I also wanted to take a moment to mention some really good news to the readers of this column.  You may recall that several years ago, New York Senator Kirsten Gillibrand and Rep. Jerrold Nadler joined Mayor Bloomberg and the TLC in the fight for greener, more fuel efficient taxicabs by introducing the Green Taxis Act, a law created to update outdated federal statutes that were created to clean our air, but actually prevented us from doing just that.  Not only because we all have to breathe the air in this city and protect our children from asthma, but also to protect all the taxi drivers who have had to live with the decisions of fleet operators who have no stake in fuel efficiency.  In other words, they’re not the ones buying fuel…..YOU are.  Unfortunately, for various reasons, the Green Taxis Act was stalled in Congress.

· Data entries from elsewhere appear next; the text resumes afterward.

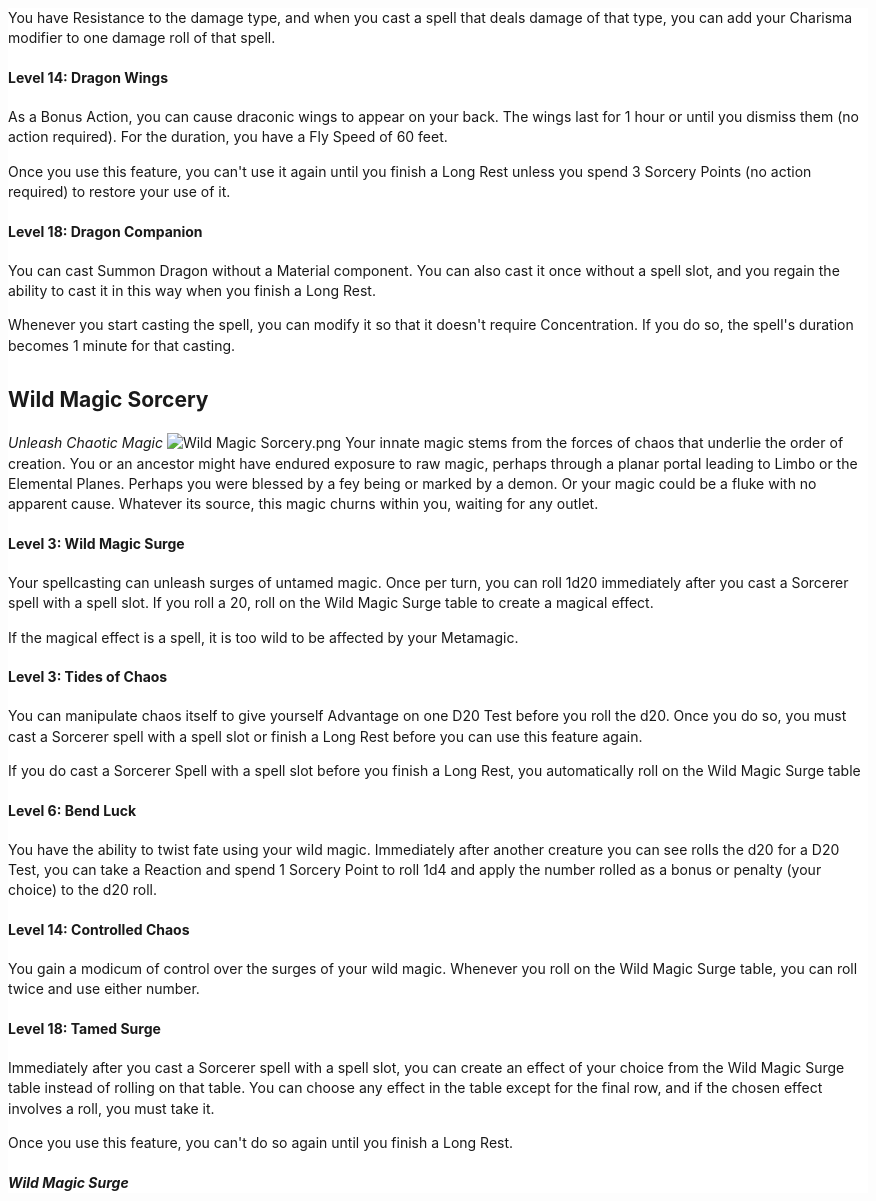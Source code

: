 You have Resistance to the damage type, and when you cast a spell that deals damage of that type, you can add your Charisma modifier to one damage roll of that spell.
#### Level 14: Dragon Wings
As a Bonus Action, you can cause draconic wings to appear on your back. The wings last for 1 hour or until you dismiss them (no action required). For the duration, you have a Fly Speed of 60 feet. 

Once you use this feature, you can't use it again until you finish a Long Rest unless you spend 3 Sorcery Points (no action required) to restore your use of it.
#### Level 18: Dragon Companion
You can cast Summon Dragon without a Material component. You can also cast it once without a spell slot, and you regain the ability to cast it in this way when you finish a Long Rest.

Whenever you start casting the spell, you can modify it so that it doesn't require Concentration. If you do so, the spell's duration becomes 1 minute for that casting.
## Wild Magic Sorcery
*Unleash Chaotic Magic*
![Wild Magic Sorcery.png](/img/user/Config/DATA/Image%20Storage/Wild%20Magic%20Sorcery.png)
Your innate magic stems from the forces of chaos that underlie the order of creation. You or an ancestor might have endured exposure to raw magic, perhaps through a planar portal leading  to Limbo or the Elemental Planes. Perhaps you were blessed by a fey being or marked by a demon. Or your magic could be a fluke with no apparent cause. Whatever its source, this magic churns within you, waiting for any outlet.
#### Level 3: Wild Magic Surge
Your spellcasting can unleash surges of untamed magic. Once per turn, you can roll 1d20 immediately after you cast a Sorcerer spell with a spell slot. If you roll a 20, roll on the Wild Magic Surge table to create a magical effect.

If the magical effect is a spell, it is too wild to be affected by your Metamagic.
#### Level 3: Tides of Chaos
You can manipulate chaos itself to give yourself Advantage on one D20 Test before you roll the d20. Once you do so, you must cast a Sorcerer spell with a spell slot or finish a Long Rest before you can use this feature again.

If you do cast a Sorcerer Spell with a spell slot before you finish a Long Rest, you automatically roll on the Wild Magic Surge table
#### Level 6: Bend Luck
You have the ability to twist fate using your wild magic. Immediately after another creature you can see rolls the d20 for a D20 Test, you can take a Reaction and spend 1 Sorcery Point to roll 1d4 and apply the number rolled as a bonus or penalty (your choice) to the d20 roll.
#### Level 14: Controlled Chaos
You gain a modicum of control over the surges of your wild magic. Whenever you roll on the Wild Magic Surge table, you can roll twice and use either number.
#### Level 18: Tamed Surge
Immediately after you cast a Sorcerer spell with a spell slot, you can create an effect of your choice from the Wild Magic Surge table instead of rolling on that table. You can choose any effect in the table except for the final row, and if the chosen effect involves a roll, you must take it.

Once you use this feature, you can't do so again until you finish a Long Rest.
##### Wild Magic Surge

A hopeful update to this is that, a few short days ago, Mayor Michael Bloomberg, Senator Gillibrand, Rep. Nadler and I stood in the plaza of City Hall to proudly announce that the Green Taxis Act lives again.  As of the date by which I write these words, the Green Taxis Act legislation will have been reintroduced, kindling hope throughout the country for a cleaner, healthier environment, and a more cost-effective taxi solution.

While the recent litigation continues to prevent the TLC from building fuel efficiency standards into the Taxi of Tomorrow project, my message today is one of hope.  There is a cleaner, healthier, smarter taxi industry on the horizon…..we deserve it, for sure, but more importantly, our children deserve it.